■ Assignment ■
Show only those lines of the entries where the string "hline" is found.

■ Material supplied ■
^^^^^^^^

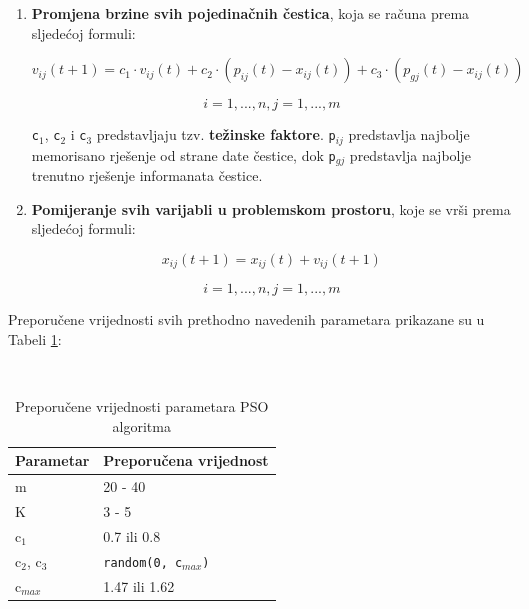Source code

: \documentclass[12pt, a4paper]{article}
\begin{document}
\begin{enumerate}

\item \textbf{Promjena brzine svih pojedinačnih čestica}, koja se računa prema sljedećoj formuli:

\begin{equation}
v_{ij}(t + 1) = c_1 \cdot v_{ij}(t) + c_2 \cdot (p_{ij}(t) - x_{ij}(t)) + c_3 \cdot (p_{gj}(t) - x_{ij}(t))
\end{equation}

\begin{equation*}
i = 1, ..., n, j = 1, ..., m
\end{equation*}

\texttt{c$_1$}, \texttt{c$_2$} i \texttt{c$_3$} predstavljaju tzv. \textbf{težinske faktore}. \texttt{p$_{ij}$} predstavlja najbolje memorisano rješenje od strane date čestice, dok \texttt{p$_{gj}$} predstavlja najbolje trenutno rješenje informanata čestice.

\item \textbf{Pomijeranje svih varijabli u problemskom prostoru}, koje se vrši prema sljedećoj formuli:

\begin{equation}
x_{ij}(t + 1) = x_{ij}(t) + v_{ij}(t + 1)
\end{equation}

\begin{equation*}
i = 1, ..., n, j = 1, ..., m
\end{equation*}

\end{enumerate}

Preporučene vrijednosti svih prethodno navedenih parametara prikazane su u Tabeli \ref{parameters}: \cite{samke}

~\\

\begin{table}[H]
\centering
\begin{tabular}{| p{4cm} | p{5cm} |}
\hline
\textbf{Parametar}		& \textbf{Preporučena vrijednost} 			\\ \hline
m 						& 20 - 40								\\ \hline
K						& 3 - 5									\\ \hline
c$_1$					& 0.7 ili 0.8								\\ \hline
c$_2$, c$_3$			& \texttt{random(0, c$_{max}$)}			\\ \hline
c$_{max}$				& 1.47 ili 1.62							\\ \hline
\end{tabular}
\caption{Preporučene vrijednosti parametara PSO algoritma}
\label{parameters}
\end{table}
\end{document}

^^^^^^^^

■ Written response ■
\hline
\textbf{Parametar}		& \textbf{Preporučena vrijednost} 			\\ \hline
m 						& 20 - 40								\\ \hline
K						& 3 - 5									\\ \hline
c$_1$					& 0.7 ili 0.8								\\ \hline
c$_2$, c$_3$			& \texttt{random(0, c$_{max}$)}			\\ \hline
c$_{max}$				& 1.47 ili 1.62							\\ \hline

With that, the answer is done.